§ Problem requirements:
Each line of the material holding the word "Administración" must be identified and copied.

####

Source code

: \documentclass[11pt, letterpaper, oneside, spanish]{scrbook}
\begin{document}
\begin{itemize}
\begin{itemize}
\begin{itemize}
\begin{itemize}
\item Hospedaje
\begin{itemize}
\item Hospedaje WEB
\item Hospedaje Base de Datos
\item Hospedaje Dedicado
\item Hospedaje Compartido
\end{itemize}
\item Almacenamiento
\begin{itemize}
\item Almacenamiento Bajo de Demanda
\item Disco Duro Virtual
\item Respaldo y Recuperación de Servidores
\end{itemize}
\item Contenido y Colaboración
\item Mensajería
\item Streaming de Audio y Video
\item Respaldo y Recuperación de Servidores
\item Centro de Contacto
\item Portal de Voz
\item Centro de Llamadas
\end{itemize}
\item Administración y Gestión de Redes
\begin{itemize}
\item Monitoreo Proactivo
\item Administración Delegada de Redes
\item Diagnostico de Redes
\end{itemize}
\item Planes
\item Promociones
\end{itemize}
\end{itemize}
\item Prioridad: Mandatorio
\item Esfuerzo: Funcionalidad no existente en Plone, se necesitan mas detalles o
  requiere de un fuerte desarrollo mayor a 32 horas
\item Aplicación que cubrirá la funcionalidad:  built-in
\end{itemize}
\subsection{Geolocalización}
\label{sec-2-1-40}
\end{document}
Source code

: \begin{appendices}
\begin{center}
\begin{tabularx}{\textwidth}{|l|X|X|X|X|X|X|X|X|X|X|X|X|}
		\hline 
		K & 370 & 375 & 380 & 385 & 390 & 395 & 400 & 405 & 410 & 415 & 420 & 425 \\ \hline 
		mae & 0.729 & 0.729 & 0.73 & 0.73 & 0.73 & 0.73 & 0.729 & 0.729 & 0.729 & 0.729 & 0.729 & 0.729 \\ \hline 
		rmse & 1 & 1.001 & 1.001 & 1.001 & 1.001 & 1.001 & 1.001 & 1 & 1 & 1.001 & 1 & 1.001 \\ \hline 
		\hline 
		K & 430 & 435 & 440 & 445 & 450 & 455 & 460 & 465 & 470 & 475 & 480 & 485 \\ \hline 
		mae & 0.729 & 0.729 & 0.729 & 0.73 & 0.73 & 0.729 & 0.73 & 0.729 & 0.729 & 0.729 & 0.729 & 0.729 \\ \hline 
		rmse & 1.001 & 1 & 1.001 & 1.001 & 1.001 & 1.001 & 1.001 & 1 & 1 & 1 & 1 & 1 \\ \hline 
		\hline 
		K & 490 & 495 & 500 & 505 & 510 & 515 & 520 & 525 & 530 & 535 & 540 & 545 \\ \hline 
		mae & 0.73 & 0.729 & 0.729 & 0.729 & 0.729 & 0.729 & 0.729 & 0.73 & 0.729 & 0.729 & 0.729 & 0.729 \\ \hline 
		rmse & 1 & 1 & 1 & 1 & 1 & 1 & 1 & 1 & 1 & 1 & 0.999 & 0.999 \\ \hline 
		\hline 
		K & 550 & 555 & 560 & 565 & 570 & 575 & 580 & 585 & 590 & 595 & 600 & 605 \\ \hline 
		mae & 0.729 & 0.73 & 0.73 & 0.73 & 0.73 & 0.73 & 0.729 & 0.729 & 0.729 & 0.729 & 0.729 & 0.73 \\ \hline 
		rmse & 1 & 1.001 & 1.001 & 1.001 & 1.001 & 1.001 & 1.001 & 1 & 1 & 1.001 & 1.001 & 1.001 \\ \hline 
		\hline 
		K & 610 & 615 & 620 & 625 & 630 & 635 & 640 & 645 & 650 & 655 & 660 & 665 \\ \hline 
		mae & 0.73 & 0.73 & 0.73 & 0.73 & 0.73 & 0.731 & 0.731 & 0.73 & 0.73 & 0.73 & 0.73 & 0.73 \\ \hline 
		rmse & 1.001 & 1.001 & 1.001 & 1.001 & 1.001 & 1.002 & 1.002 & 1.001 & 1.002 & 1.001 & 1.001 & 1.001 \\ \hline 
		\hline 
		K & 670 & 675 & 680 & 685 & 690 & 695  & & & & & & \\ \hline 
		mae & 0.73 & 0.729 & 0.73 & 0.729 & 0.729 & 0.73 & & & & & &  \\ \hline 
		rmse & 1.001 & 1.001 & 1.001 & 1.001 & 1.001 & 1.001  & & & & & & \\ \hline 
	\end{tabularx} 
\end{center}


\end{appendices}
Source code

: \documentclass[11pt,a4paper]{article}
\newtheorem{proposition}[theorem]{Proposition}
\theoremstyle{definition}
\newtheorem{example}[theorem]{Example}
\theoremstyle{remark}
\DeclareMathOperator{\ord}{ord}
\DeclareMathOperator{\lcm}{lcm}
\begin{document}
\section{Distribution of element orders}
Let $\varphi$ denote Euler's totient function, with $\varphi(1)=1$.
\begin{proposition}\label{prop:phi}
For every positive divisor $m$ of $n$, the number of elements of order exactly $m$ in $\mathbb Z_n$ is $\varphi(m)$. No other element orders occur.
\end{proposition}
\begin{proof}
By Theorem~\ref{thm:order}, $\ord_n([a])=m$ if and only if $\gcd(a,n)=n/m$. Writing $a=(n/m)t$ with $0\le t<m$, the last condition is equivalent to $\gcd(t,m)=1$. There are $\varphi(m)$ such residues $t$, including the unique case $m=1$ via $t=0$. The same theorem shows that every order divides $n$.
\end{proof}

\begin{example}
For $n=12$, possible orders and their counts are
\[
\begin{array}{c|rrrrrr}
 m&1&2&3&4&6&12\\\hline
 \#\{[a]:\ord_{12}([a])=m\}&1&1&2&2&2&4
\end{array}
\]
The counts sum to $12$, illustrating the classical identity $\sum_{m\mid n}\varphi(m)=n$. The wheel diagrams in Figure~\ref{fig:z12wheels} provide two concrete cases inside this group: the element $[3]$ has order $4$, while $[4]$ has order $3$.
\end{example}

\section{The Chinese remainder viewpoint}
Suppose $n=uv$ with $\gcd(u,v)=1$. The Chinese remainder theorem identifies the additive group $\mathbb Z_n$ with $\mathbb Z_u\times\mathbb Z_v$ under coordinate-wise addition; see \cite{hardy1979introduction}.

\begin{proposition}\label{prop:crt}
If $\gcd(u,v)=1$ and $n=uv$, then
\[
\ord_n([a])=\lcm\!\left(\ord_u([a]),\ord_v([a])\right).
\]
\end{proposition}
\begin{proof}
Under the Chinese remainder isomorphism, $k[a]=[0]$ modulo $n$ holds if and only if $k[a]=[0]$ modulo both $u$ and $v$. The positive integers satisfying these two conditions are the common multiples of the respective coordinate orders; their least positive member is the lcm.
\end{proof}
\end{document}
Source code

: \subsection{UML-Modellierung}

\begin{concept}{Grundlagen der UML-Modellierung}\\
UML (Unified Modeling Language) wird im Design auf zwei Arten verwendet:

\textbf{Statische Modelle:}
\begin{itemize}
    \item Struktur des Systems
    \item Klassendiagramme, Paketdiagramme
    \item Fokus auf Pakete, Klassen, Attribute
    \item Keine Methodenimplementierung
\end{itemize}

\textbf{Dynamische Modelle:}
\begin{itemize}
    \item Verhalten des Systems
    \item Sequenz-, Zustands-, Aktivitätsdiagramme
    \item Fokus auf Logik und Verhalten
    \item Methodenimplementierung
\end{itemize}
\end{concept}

####

§ Worked solution:
\item Administración y Gestión de Redes
\item Administración Delegada de Redes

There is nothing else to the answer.